Vous avez décidé tard de vous orienter vers la danse, mais ensuite ça s’est emballé puisque vous êtes allée très vite en Suisse, très jeune, pour entrer dans l’école de Maurice Béjart.
« J’ai donc commencé au Conservatoire national de danse à Prague, j’y ai passé quatre ans. A 14 ans, j’ai passé une audition à Lausanne, chez Maurice Béjart. Je pense que c’est le premier pas qui m’a ouvert d’autres portes. Après, je ne suis plus revenue en République tchèque. J’ai ensuite dansé en Allemagne, où j’ai été membre d’une académie de ballet à Munich. Puis, j’ai eu mon premier engagement en France, à Strasbourg, au ballet de l’Opéra du Rhin. »
Revenons sur cette expérience décisive pour vous, à Lausanne, à l’école de Maurice Béjart. Qu’est-ce que vous avez retiré de cette expérience à ses côtés, alors que Maurice Béjart était déjà à la fin de sa vie à l’époque…

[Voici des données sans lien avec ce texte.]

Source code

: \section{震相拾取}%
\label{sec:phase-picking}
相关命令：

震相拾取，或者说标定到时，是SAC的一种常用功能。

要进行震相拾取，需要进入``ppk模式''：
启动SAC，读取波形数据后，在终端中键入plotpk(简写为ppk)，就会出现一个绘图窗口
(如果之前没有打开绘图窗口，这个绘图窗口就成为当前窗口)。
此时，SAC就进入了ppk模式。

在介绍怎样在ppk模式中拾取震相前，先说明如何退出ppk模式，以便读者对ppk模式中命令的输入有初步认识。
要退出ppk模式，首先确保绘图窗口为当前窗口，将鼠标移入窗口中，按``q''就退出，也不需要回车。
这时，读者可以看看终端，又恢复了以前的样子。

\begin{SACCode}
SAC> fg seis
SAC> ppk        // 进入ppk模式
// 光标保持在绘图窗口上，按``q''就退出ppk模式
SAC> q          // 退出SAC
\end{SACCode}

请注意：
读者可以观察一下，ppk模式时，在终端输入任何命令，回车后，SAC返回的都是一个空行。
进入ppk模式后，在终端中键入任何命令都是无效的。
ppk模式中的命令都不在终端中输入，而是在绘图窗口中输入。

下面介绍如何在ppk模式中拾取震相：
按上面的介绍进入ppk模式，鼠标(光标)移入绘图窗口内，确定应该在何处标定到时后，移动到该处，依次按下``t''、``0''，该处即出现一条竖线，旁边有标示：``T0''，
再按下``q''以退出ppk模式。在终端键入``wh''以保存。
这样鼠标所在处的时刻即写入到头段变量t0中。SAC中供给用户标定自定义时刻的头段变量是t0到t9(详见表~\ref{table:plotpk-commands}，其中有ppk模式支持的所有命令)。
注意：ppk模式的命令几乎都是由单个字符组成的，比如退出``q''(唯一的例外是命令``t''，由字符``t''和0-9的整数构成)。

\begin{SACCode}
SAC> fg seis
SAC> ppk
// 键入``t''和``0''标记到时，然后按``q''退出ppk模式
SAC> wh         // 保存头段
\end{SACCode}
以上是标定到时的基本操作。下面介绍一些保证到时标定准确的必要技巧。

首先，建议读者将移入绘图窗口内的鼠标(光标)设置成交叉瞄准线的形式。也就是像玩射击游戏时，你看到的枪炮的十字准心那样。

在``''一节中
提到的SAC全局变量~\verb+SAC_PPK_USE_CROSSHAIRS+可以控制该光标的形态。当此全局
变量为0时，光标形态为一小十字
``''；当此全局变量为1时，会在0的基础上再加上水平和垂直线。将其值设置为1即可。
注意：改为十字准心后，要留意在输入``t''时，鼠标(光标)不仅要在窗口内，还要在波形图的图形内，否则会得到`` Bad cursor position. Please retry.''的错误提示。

« Exactement. J’ai eu la chance de le rencontrer encore à l’époque. Il était très malade, mais avait encore de l’énergie. La deuxième année, il a même travaillé avec nous. C’est quelqu’un qui a ouvert mon regard sur la danse : là-bas, on faisait plein d’autres activités comme le chant, des percussions, du kendo etc. On avait des stages de cancan, de commedia dell’arte. Cela m’a vraiment ouvert l’esprit et ça m’a beaucoup enrichi. C’est là que j’ai décidé que je ne voulais pas être juste une ballerine classique. »
Vous disiez qu’à l’époque, vous aviez 14 ans. Ce n’était pas trop difficile pour une si jeune fille de se retrouver larguée dans le monde ? Et puis, ça dû l’être pour vos parents…« Oui, maintenant, quand je regarde en arrière, je me dis : comment j’ai réussi à le faire. Car c’était difficile. Je suis partie sans savoir ce qu’était de vivre sans famille. Après trois mois, j’ai appelé mes parents, en pleurs, je voulais rentrer. Je me sentais seule, je ne parlais ni français, ni anglais. Je n’avais pas d’amis et j’étais perdue. J’ai réussi à passer ce moment difficile grâce au soutien de mes parents. Cela m’a fait grandir beaucoup plus vite. »
Vous êtes depuis 2011 à Montréal, après avoir eu beaucoup d’autres engagements à Munich, à Strasbourg. En août dernier, vous avez réalisé une chorégraphie à Montréal, qui s’appelle Les métamorphoses de l’amour. C’est un autre pan de votre travail. Pourquoi vous être lancée aussi dans la chorégraphie, également aussi jeune ? Est-ce par envie de varier les choses, de ne pas vous cantonner uniquement à votre rôle de danseuse ?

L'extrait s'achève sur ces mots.